◆ **Task requirements**
Pick out the lines below that include the string "where".

◆ **Material supplied**

----

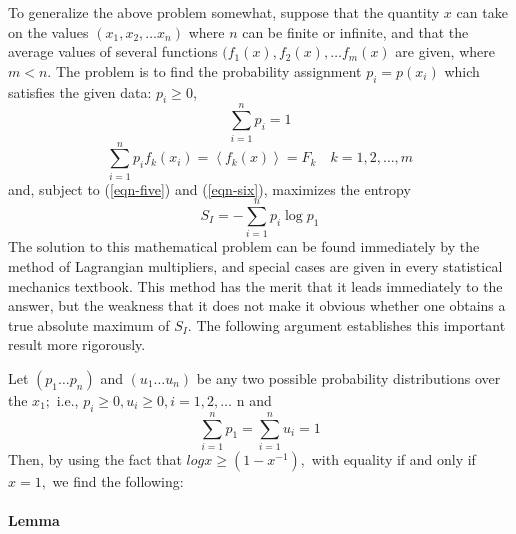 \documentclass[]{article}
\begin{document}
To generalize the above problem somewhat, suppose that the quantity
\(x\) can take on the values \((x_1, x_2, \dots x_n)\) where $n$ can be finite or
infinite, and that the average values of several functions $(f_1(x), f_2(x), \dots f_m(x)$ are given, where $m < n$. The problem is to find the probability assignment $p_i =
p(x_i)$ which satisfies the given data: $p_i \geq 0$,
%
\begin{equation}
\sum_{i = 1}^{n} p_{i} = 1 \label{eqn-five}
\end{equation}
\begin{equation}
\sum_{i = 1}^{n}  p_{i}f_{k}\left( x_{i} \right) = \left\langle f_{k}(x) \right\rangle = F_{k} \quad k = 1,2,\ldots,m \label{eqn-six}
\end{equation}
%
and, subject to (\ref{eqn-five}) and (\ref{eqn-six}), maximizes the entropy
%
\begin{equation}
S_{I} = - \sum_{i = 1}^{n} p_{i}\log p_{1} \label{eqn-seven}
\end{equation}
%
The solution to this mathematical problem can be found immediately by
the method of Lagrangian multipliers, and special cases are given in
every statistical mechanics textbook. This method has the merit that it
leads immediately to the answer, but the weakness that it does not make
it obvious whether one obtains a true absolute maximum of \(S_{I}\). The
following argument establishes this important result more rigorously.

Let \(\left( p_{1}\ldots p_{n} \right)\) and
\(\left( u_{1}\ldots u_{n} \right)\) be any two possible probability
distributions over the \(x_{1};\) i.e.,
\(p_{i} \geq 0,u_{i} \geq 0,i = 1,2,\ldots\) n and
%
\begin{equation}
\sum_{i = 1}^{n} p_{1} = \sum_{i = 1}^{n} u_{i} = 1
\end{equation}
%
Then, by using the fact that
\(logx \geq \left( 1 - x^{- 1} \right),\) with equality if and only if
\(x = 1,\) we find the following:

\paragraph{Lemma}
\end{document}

----

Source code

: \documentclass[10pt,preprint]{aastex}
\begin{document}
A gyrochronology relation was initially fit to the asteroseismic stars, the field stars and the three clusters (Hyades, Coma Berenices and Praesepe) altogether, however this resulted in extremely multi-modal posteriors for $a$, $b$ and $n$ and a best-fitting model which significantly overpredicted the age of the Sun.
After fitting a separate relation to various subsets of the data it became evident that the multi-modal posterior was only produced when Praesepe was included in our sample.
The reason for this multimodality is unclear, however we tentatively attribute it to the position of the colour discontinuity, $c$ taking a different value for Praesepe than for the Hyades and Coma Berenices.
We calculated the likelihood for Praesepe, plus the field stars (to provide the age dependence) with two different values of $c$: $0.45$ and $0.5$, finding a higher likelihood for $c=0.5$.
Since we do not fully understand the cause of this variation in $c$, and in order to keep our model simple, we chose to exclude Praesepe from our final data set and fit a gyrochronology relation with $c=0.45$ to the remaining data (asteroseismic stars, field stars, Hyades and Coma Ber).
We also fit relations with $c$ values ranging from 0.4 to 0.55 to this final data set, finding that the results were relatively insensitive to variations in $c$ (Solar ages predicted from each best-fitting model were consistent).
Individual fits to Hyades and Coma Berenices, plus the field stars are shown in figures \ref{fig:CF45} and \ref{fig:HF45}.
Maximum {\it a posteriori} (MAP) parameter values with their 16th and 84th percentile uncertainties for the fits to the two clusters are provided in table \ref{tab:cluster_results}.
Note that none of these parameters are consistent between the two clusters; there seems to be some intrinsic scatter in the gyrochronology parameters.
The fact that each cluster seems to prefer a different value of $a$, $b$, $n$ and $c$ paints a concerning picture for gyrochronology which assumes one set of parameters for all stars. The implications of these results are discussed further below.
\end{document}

----

◆ **Expected answer**
\(x\) can take on the values \((x_1, x_2, \dots x_n)\) where $n$ can be finite or
infinite, and that the average values of several functions $(f_1(x), f_2(x), \dots f_m(x)$ are given, where $m < n$. The problem is to find the probability assignment $p_i =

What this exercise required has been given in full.